Exactly the lines from the one containing "examined by [Prof." through the end of the data below are to be reproduced, and nothing besides them.

::: Data for the task

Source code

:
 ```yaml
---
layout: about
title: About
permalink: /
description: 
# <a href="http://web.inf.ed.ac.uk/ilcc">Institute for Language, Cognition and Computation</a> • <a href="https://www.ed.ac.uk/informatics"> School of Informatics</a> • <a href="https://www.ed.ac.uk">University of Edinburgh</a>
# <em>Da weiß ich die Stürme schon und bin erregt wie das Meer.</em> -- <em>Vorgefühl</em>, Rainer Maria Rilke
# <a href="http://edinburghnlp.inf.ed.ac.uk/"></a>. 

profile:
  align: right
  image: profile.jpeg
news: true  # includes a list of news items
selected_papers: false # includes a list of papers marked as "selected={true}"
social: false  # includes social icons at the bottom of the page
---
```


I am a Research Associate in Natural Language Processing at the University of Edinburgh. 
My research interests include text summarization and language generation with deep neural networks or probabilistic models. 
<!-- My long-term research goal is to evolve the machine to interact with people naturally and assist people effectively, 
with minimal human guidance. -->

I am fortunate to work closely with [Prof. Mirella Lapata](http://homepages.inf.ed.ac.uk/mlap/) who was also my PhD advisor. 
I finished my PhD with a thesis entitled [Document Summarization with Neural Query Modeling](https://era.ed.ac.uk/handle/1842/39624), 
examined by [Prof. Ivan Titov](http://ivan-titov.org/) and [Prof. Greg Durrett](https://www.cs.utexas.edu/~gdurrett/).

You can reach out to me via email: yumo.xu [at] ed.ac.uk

::::::

Output for this exercise:
examined by [Prof. Ivan Titov](http://ivan-titov.org/) and [Prof. Greg Durrett](https://www.cs.utexas.edu/~gdurrett/).

You can reach out to me via email: yumo.xu [at] ed.ac.uk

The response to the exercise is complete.